> **Source texts of formatted documents**:
Segment Open
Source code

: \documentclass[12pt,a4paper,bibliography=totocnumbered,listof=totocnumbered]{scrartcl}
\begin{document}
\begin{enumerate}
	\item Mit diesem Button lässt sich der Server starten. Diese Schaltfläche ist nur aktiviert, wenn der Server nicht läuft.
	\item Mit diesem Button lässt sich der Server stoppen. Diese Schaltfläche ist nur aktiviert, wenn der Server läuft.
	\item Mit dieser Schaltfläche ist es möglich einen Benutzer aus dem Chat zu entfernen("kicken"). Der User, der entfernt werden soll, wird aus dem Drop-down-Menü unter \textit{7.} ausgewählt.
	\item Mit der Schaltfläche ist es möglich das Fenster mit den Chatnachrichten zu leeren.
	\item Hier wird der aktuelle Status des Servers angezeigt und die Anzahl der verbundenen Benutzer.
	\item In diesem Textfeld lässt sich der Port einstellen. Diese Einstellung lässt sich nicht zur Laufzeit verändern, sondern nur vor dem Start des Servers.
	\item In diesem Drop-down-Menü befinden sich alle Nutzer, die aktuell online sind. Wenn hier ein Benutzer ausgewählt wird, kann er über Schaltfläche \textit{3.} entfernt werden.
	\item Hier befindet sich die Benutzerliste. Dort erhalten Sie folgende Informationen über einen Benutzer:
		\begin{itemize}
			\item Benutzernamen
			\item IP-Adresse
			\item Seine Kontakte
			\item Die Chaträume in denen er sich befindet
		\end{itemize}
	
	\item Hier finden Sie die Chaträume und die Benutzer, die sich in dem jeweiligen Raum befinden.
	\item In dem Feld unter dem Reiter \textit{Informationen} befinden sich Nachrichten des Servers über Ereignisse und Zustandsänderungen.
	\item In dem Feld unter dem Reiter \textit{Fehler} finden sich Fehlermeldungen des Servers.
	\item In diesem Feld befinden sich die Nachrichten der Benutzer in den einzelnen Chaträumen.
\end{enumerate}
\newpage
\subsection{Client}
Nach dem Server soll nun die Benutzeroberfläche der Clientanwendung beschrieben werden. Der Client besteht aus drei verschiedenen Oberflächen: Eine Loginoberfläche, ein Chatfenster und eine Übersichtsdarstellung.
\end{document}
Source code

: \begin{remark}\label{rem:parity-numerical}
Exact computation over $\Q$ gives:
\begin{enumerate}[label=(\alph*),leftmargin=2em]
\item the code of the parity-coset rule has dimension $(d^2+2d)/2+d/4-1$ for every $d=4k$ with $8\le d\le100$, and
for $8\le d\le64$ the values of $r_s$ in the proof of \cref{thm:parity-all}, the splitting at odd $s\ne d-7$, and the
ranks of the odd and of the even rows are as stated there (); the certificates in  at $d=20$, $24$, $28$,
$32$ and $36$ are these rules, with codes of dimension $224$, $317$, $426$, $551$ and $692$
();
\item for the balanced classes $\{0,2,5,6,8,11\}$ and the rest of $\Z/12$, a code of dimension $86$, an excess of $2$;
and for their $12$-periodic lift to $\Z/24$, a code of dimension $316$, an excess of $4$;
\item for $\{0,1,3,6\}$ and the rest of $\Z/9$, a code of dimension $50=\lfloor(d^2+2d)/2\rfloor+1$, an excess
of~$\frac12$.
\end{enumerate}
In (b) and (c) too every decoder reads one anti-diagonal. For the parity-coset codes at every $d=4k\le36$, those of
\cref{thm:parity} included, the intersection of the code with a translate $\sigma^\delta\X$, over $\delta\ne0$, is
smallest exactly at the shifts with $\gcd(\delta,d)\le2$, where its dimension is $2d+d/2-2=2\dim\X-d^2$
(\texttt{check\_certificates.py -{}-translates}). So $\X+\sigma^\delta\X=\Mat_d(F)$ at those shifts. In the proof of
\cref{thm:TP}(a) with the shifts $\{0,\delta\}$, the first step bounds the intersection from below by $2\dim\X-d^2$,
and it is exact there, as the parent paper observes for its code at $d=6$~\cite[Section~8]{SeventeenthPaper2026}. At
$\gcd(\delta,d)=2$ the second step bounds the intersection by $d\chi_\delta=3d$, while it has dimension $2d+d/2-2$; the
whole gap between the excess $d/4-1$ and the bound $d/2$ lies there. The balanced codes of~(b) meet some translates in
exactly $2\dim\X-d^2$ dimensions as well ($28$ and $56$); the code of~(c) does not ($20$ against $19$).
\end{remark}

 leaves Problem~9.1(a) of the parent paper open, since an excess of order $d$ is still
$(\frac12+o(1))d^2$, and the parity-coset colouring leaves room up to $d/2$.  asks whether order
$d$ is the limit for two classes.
Segment Closed
> **WHAT THE TASK REQUIRES**: Above are the records. Identify each line that contains the word "Reiter".

> **ANSWER BOX**:
	\item In dem Feld unter dem Reiter \textit{Informationen} befinden sich Nachrichten des Servers über Ereignisse und Zustandsänderungen.
	\item In dem Feld unter dem Reiter \textit{Fehler} finden sich Fehlermeldungen des Servers.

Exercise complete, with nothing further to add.